■ Try it:
Where does the word "click" show up in the records? Copy every line that has it.
Segment Start: Material shown
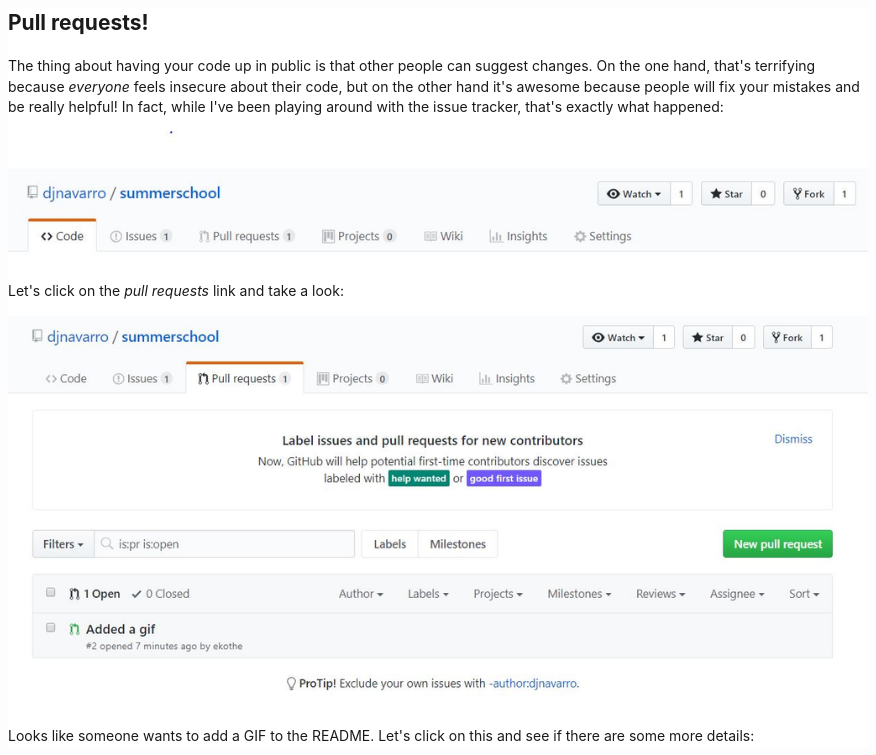 Pull requests!
--------------

The thing about having your code up in public is that other people can suggest changes. On the one hand, that's terrifying because *everyone* feels insecure about their code, but on the other hand it's awesome because people will fix your mistakes and be really helpful! In fact, while I've been playing around with the issue tracker, that's exactly what happened:

![](./images/pullrequest.jpg)

Let's click on the *pull requests* link and take a look:

![](./images/pullrequest2.jpg)

Looks like someone wants to add a GIF to the README. Let's click on this and see if there are some more details:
Segment End: Material shown
■ Exercise response:
Let's click on the *pull requests* link and take a look:
Looks like someone wants to add a GIF to the README. Let's click on this and see if there are some more details:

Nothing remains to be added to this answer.